Chemical maker pays out almost £20k for odour

A West Bromwich-based chemical maker has paid out almost £20,000 after releasing a pungent mixture used to give natural gas supplies their smell. It had failed to install reliable abatement equipment.

A Midlands-based speciality chemicals firm was fined £10,000 with £9,584 costs on 28 June, following an odorous gas leak two years ago.

Robinson Brothers Ltd pleaded guilty before West Bromwich magistrates to failing to use best available techniques (BATs) to curb pollution, contrary to regulations 32(1)(b) and (2) of the Pollution Prevention and Control (England and Wales) Regulations 2000.

The company distributes all the mercaptan and sulphide odorant used in the UK gas networks. Without this, gas supplies would be odourless, making potentially dangerous leaks difficult to detect.

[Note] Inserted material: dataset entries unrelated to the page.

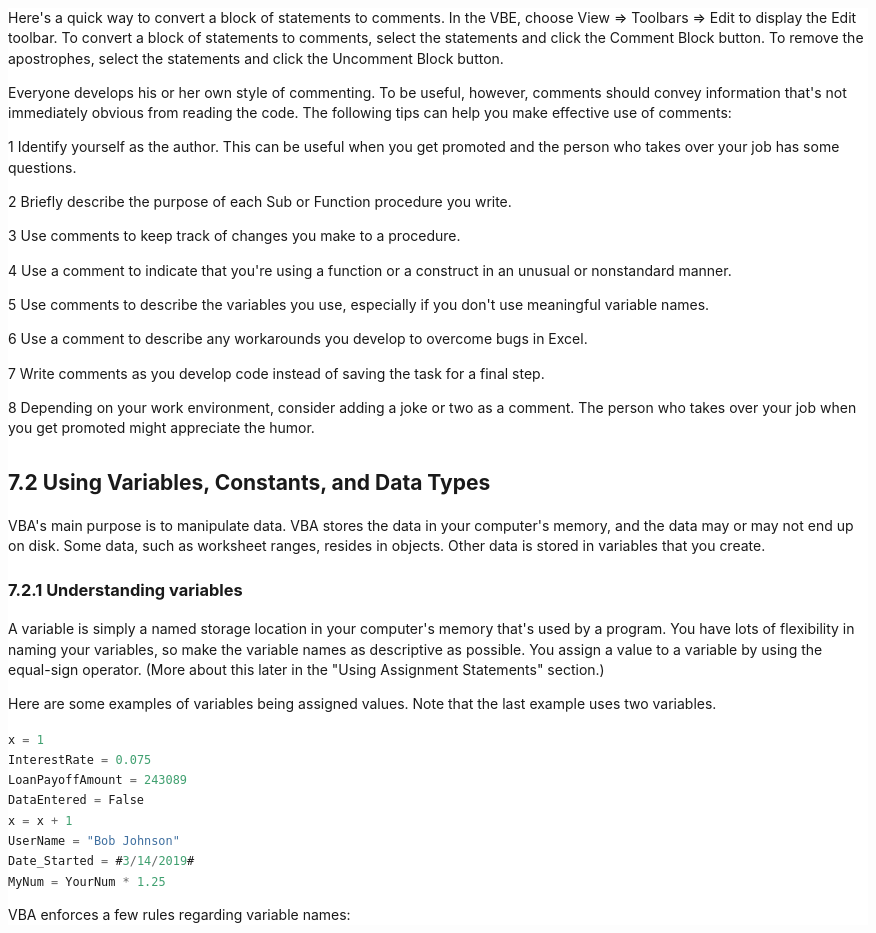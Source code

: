 Here's a quick way to convert a block of statements to comments. In the VBE, choose View => Toolbars => Edit to display the Edit toolbar. To convert a block of statements to comments, select the statements and click the Comment Block button. To remove the apostrophes, select the statements and click the Uncomment Block button.

Everyone develops his or her own style of commenting. To be useful, however, comments should convey information that's not immediately obvious from reading the code. The following tips can help you make effective use of comments:

1 Identify yourself as the author. This can be useful when you get promoted and the person who takes over your job has some questions.

2 Briefly describe the purpose of each Sub or Function procedure you write.

3 Use comments to keep track of changes you make to a procedure.

4 Use a comment to indicate that you're using a function or a construct in an unusual or nonstandard manner.

5 Use comments to describe the variables you use, especially if you don't use meaningful variable names.

6 Use a comment to describe any workarounds you develop to overcome bugs in Excel.

7 Write comments as you develop code instead of saving the task for a final step.

8 Depending on your work environment, consider adding a joke or two as a comment. The person who takes over your job when you get promoted might appreciate the humor.

## 7.2 Using Variables, Constants, and Data Types

VBA's main purpose is to manipulate data. VBA stores the data in your computer's memory, and the data may or may not end up on disk. Some data, such as worksheet ranges, resides in objects. Other data is stored in variables that you create.

### 7.2.1 Understanding variables

A variable is simply a named storage location in your computer's memory that's used by a program. You have lots of flexibility in naming your variables, so make the variable names as descriptive as possible. You assign a value to a variable by using the equal-sign operator. (More about this later in the "Using Assignment Statements" section.)

Here are some examples of variables being assigned values. Note that the last example uses two variables.

```c
x = 1
InterestRate = 0.075
LoanPayoffAmount = 243089
DataEntered = False
x = x + 1
UserName = "Bob Johnson"
Date_Started = #3/14/2019#
MyNum = YourNum * 1.25
```

VBA enforces a few rules regarding variable names:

The Environment Agency prosecution told the court the company held a pollution prevention and control permit (now an environmental permit) requiring BATs to be used to stop the gases escaping. Vehicle filling and emptying provided the main risk of this occurring and was controlled by an extraction and incineration system.

But an escape occurred on 5 August 2008 when a supply vehicle was being depressurised. The remaining gases were vented through an incinerator, but the flame was extinguished by unusually high levels of nitrogen.

Backup systems failed to operate successfully, resulting in a release that lasted for ten minutes, according to Robinson Brothers. The court heard that the standby burner had failed on at least two previous occasions, in 2001 and 2007.

Members of the public and businesses contacted the National Grid, thinking that there had been a gas leak. The furthest report was 13 kilometres away.

The subsequent agency investigation found an absence of written procedures for dealing with an abatement failure.

After the case, agency officer Ian Kelcey said the incident “caused widespread nuisance and alarm to many people and should have been prevented”. The counsel for the defence said that steps had since been taken to ensure that it would not reoccur.

Roy Clifford, Robinson Brothers’ safety, health and environment manager, told ENDS that the incident was “unfortunate and regrettable, but we have a completely different solution now”. A pressure monitoring system automatically shuts valves to prevent odorant escape.

There was an unrelated gas release from the site in December 1998 (ENDS Report 276, p 5). The company received an enforcement notice from the agency after National Grid’s predecessor, British Gas Transco, received more than 1,000 complaints.

Robinson Brothers was also fined £63,000 fine, with £120,000 costs, in 2005 after a series of chemical leaks from the site in 2002 caused water pollution (ENDS Report 372, pp 55-56).